Top of RECORDS SUPPLIED
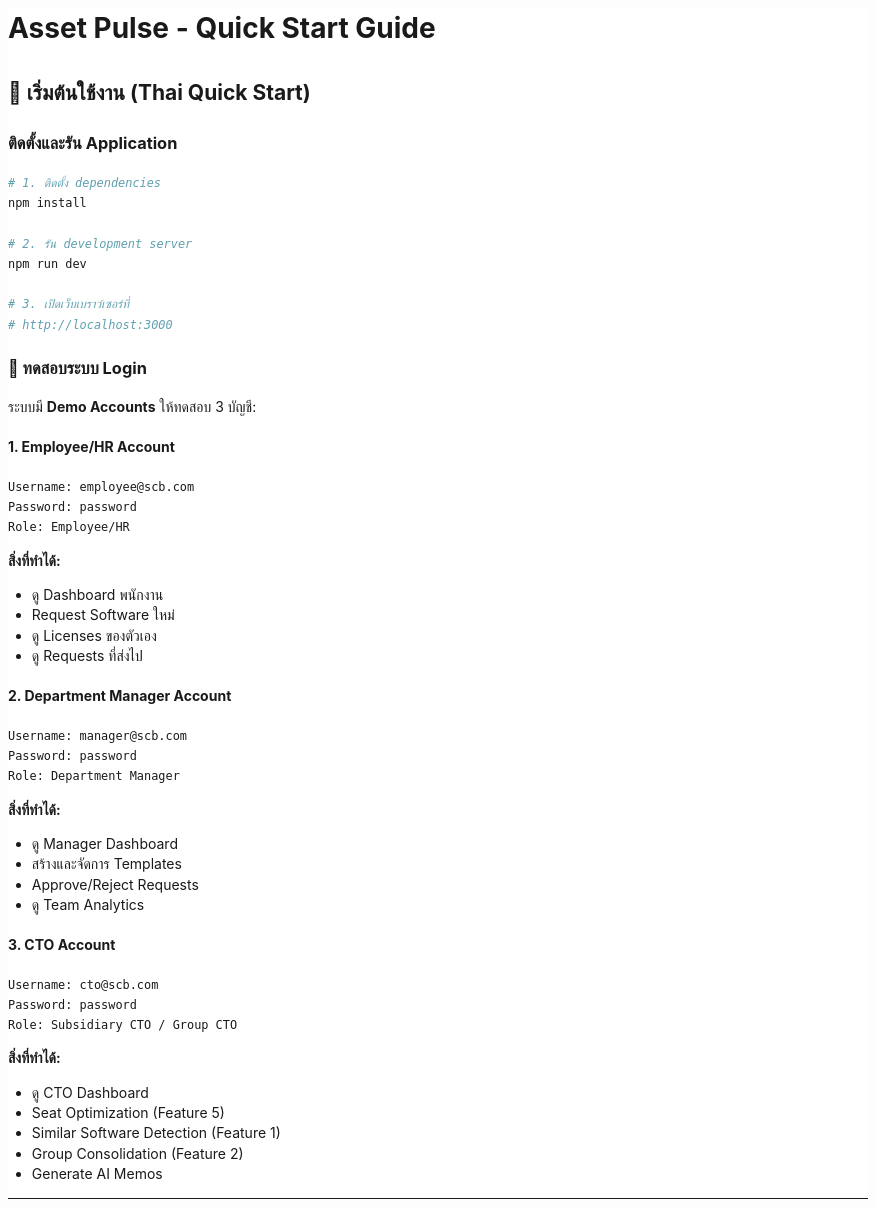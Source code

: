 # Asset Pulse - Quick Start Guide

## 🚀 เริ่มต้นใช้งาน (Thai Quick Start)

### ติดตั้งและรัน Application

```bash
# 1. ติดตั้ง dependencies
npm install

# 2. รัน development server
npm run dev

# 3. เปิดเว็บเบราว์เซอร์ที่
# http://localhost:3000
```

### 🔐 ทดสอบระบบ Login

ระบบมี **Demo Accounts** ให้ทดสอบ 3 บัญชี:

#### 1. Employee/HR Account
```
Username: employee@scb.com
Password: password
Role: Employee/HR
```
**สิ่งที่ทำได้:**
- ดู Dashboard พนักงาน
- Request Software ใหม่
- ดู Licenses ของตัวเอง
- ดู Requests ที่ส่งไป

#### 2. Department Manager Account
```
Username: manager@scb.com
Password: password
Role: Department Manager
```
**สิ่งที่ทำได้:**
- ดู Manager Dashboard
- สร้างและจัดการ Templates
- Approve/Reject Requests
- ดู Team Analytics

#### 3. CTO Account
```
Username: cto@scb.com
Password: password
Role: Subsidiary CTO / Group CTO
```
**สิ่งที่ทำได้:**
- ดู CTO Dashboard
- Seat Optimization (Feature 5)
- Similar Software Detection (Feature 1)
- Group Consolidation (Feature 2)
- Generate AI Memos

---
Bottom of RECORDS SUPPLIED
Top of RECORDS SUPPLIED
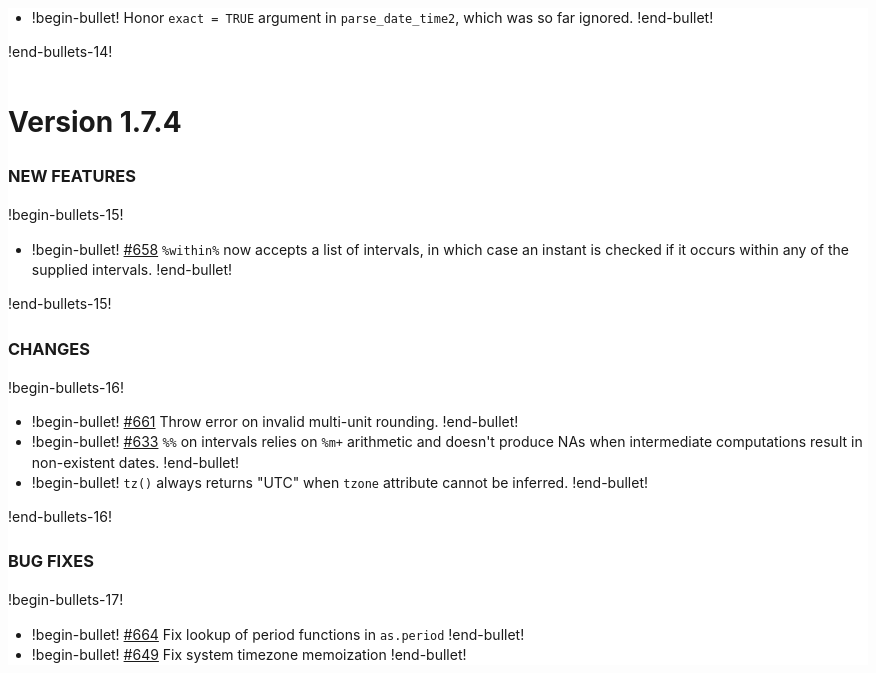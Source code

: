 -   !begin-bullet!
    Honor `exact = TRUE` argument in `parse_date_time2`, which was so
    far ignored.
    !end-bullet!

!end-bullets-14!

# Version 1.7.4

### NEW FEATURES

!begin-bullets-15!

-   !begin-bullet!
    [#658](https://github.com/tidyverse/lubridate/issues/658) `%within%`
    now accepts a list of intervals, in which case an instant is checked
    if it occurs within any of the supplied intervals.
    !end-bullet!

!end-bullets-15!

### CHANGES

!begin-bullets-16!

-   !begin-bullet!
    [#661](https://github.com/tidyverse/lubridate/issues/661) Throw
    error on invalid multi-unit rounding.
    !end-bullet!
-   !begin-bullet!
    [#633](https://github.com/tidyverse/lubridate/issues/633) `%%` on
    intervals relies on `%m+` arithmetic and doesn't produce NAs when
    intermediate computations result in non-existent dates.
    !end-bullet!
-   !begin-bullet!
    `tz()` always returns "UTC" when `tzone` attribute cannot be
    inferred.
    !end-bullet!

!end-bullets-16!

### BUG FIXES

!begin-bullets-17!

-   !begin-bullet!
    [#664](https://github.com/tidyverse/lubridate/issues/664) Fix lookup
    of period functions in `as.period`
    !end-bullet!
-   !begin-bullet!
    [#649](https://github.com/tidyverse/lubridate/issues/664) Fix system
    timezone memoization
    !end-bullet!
Bottom of RECORDS SUPPLIED
PROBLEM » Once you have counted the lines of the records holding the string "lubridate", state that number with no other words.

SOLVED EXERCISE » 5